The Data Science Lab

R Language OOP Using S3

The S3 OOP model is still widely used, so let's use write S3-style OOP code via the R language.

The R language was created primarily to perform statistical analyses in an interactive environment using hundreds of built-in functions, such as chisq.test() for goodness of fit analysis and lm() for linear model analysis. From the very beginning R has had a basic scripting language with loop control structures, if-then decision control, and so on. Oddly, R has several completely different object-oriented programming models.

In this article I'll show you how to write object-oriented programming (OOP) code using the S3 model.

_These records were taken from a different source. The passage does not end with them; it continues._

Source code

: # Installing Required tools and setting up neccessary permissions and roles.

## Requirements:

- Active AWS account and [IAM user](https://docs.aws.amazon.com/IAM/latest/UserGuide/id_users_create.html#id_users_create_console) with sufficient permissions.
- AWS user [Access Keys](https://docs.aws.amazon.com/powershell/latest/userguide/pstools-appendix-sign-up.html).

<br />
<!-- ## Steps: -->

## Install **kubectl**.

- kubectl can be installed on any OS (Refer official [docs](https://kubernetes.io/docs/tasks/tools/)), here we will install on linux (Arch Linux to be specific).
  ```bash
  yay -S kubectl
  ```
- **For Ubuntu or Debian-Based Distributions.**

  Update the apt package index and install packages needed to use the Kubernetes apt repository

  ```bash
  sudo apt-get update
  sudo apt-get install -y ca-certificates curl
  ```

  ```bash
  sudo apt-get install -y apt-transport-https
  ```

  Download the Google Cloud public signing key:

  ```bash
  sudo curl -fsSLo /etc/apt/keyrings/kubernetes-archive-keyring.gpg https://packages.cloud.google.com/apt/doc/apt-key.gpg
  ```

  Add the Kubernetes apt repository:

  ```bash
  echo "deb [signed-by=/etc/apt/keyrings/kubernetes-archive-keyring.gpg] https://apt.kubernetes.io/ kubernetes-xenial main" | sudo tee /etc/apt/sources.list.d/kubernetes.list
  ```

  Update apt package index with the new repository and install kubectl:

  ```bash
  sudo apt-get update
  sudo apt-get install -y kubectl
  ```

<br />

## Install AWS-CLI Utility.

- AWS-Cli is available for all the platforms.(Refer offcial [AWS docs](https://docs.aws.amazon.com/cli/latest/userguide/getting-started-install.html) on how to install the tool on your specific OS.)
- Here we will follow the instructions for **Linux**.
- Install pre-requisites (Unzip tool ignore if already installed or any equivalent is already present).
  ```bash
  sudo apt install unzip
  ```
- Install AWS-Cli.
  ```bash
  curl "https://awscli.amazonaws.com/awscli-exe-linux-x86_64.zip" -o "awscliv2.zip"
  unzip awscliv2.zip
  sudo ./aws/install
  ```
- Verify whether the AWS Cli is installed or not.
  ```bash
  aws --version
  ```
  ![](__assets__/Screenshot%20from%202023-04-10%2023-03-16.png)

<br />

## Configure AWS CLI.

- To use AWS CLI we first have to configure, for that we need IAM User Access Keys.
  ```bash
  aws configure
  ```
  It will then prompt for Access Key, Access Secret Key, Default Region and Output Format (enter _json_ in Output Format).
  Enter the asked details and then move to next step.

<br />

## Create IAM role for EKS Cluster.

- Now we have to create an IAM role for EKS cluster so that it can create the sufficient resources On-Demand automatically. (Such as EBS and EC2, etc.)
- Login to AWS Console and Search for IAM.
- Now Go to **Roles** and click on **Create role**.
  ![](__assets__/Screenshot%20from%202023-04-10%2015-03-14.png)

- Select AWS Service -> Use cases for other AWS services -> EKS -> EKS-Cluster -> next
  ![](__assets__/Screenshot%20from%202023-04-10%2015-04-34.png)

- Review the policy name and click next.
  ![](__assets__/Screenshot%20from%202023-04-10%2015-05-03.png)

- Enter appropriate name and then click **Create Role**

Although newer OOP models, notably S4 (the successor to S3), "reference classes" (RC) and R6 are superior in many ways to S3, S3 is still widely used, and many of the most common R language functions were created using S3. Even if you never write S3 code, understanding S3 can help you use the R language more effectively and give you insights into OOP in other languages.

Although the documentation for S3 is quite good, it's very detailed, which obscures some of the main ideas. Also, the documentation assumes you're an experienced R user. I'll explain programming with S3 (technically, it's scripting because R is interpreted rather than compiled) from the point of view of a .NET developer who is relatively new to R.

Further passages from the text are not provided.